Royal Treatment,Almost

Royal Treatment,Almost

British Library brings its popular exhibition on Mughals to Delhi,but only a facsimile version

In 1527,a land grant,possessing Mughal emperor Babur’s “dynastic seal”,assigned an annual living allowance of 5,000 copper coins to a Muslim judge. This piece of document is possibly the earliest surviving Mughal document. Another documentation of the empire,the last such,is an 1858 photograph of Bahadur Shah Zafar awaiting trial in Red Fort for his role in the 1857 mutiny. These two were among the 200 artefacts from the Mughal era that were exhibited at a show organised by British Library (BL) in London last year. Titled “Mughal India: Art,Culture and Empire”,the show had never-seen-before objects that projected the dynasty’s cultural,artistic and administrative achievements and received rave reviews. BL,in collaboration with Roli Books and Indira Gandhi National Centre for the Arts (IGNCA),has brought a facsimile version of the show to Delhi.

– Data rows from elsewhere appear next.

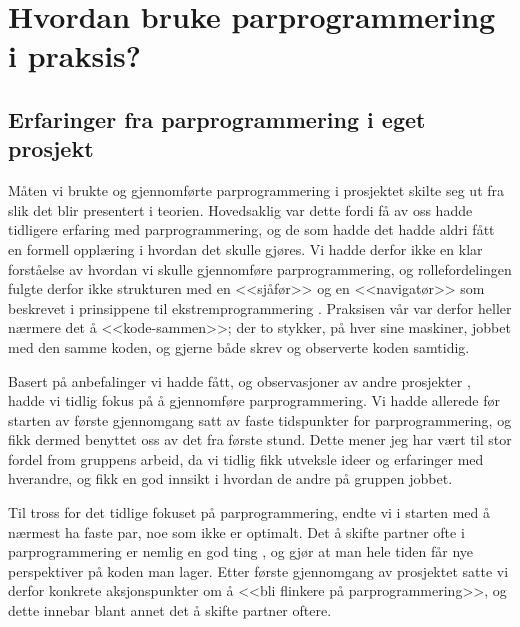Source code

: \section{Hvordan bruke parprogrammering i praksis?}

\subsection{Erfaringer fra parprogrammering i eget prosjekt}

Måten vi brukte og gjennomførte parprogrammering i prosjektet skilte seg ut fra slik det blir presentert i teorien. 
Hovedsaklig var dette fordi få av oss hadde tidligere erfaring med parprogrammering, og de som hadde det hadde aldri fått en formell opplæring i hvordan det skulle gjøres.
Vi hadde derfor ikke en klar forståelse av hvordan vi skulle gjennomføre parprogrammering, og rollefordelingen fulgte derfor ikke strukturen med en <<sjåfør>> og en <<navigatør>> som beskrevet i prinsippene til ekstremprogrammering \cite{kniberg2015}.
Praksisen vår var derfor heller nærmere det å <<kode-sammen>>; der to stykker, på hver sine maskiner, jobbet med den samme koden, og gjerne både skrev og observerte koden samtidig.

Basert på anbefalinger vi hadde fått, og observasjoner av andre prosjekter \cite{kniberg2015}, hadde vi tidlig fokus på å gjennomføre parprogrammering.
Vi hadde allerede før starten av første gjennomgang satt av faste tidspunkter for parprogrammering, og fikk dermed benyttet oss av det fra første stund.
Dette mener jeg har vært til stor fordel from gruppens arbeid, da vi tidlig fikk utveksle ideer og erfaringer med hverandre, og fikk en god innsikt i hvordan de andre på gruppen jobbet.

Til tross for det tidlige fokuset på parprogrammering, endte vi i starten med å nærmest ha faste par, noe som ikke er optimalt.
Det å skifte partner ofte i parprogrammering er nemlig en god ting \cite{kniberg2015}, og gjør at man hele tiden får nye perspektiver på koden man lager.
Etter første gjennomgang av prosjektet satte vi derfor konkrete aksjonspunkter om å <<bli flinkere på parprogrammering>>, og dette innebar blant annet det å skifte partner oftere.

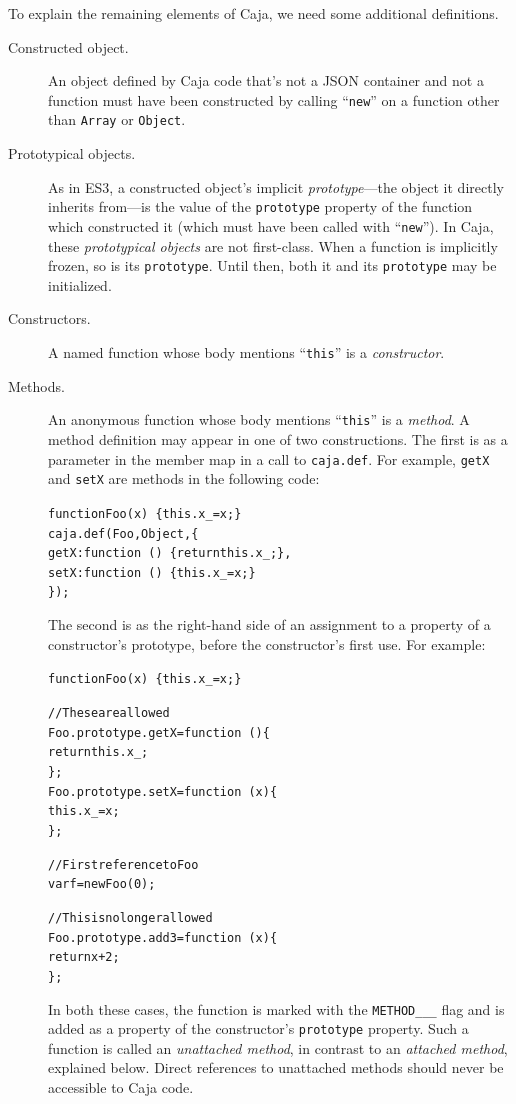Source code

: \documentclass[letterpaper,twocolumn,10pt]{article}
\newcommand{\code}[1]{{\tt {#1}}}              %
\begin{document}
To explain the remaining elements of Caja, we need some additional 
definitions.

\begin{description}

  \item[Constructed object.] An object defined by Caja code that's not a JSON 
  container and not a function must have been constructed by calling 
  ``\code{new}'' on a function other than \code{Array} or \code{Object}.

  \item[Prototypical objects.] As in ES3, a constructed object's implicit \emph{prototype}---the object it directly 
  inherits from---is the value of the \code{prototype} property of the function which constructed it (which must 
  have been called with ``\code{new}''). In Caja, these \emph{prototypical objects} are not first-class. When a 
  function is implicitly frozen, so is its \code{prototype}. Until then, both it and its \code{prototype} may be 
  initialized.

  \item[Constructors.] A named function whose body mentions ``\code{this}'' 
  is a \emph{constructor}. 
    
  \item[Methods.] An anonymous function whose body mentions ``\code{this}'' 
  is a \emph{method}.  A method definition may appear in one of two constructions.
  The first is as a parameter in the member map in a call to \code{caja.def}.
  For example, \code{getX} and \code{setX} are methods in the following code:
\begin{alltt}
function Foo(x)\ \{ this.x_ = x; \}
caja.def(Foo, Object, \{
  getX:function\ ()\ \{ return this.x_; \},
  setX:function\ ()\ \{ this.x_ = x; \}
\});
\end{alltt}
  
  The second is as the right-hand side of an assignment to a property of a
  constructor's prototype, before the constructor's first use.  For example:
\begin{alltt}
function Foo(x)\ \{ this.x_ = x; \}

// These are allowed
Foo.prototype.getX = function\ ()\{ 
  return this.x_; 
\};
Foo.prototype.setX = function\ (x)\{ 
  this.x_ = x; 
\};

// First reference to Foo
var f = new Foo(0);

// This is no longer allowed
Foo.prototype.add3 = function\ (x)\{
  return x + 2;
\};
\end{alltt}
  In both these cases, the function is marked with the \code{METHOD\_\_\_} flag and is added as a property of the
  constructor's \code{prototype} property.  Such a function is called an \emph{unattached method}, in contrast
  to an \emph{attached method}, explained below. Direct references to unattached methods should never be accessible to Caja code.
  

\end{description}
\end{document}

“It is the first exhibition that shows Mughal history and culture from the very beginning to the end. Most exhibitions concentrated on fine miniature paintings. But this doesn’t stop at that,” says John Falconer,curator for the Delhi leg,“We’d have loved to bring the originals here but organising the exhibition of this size becomes expensive and time consuming. ”

The London exhibition had items culled from personal BL collection as well as loaned from organisations such as the Royal Collection and the British Museum. The Delhi version has high-quality prints of miniature paintings,manuscripts,pages from books and maps among others. The most talked-about objects in the London exhibition,however,were artefacts such as a Bahadur Shah Zafar’s bejewelled crown acquired by Queen Victoria and kept in the Royal Collection,London,and an armour from the era. Three-dimensional objects such as these will unfortunately be missed here.

While Malini Roy,from BL London,is responsible for most of the material on exhibit,Falconer’s engagement with photography is evident from the last bit. “Photography was the new technology that took over from paintings at that time. That’s the closing stage in the exhibition,” says Falconer.

“We have signed an MoU with the Ministry of Culture to make more of our materials known,not just through exhibitions but also online,” says Falconer. Roli Books has also released a book on the exhibition by the same name.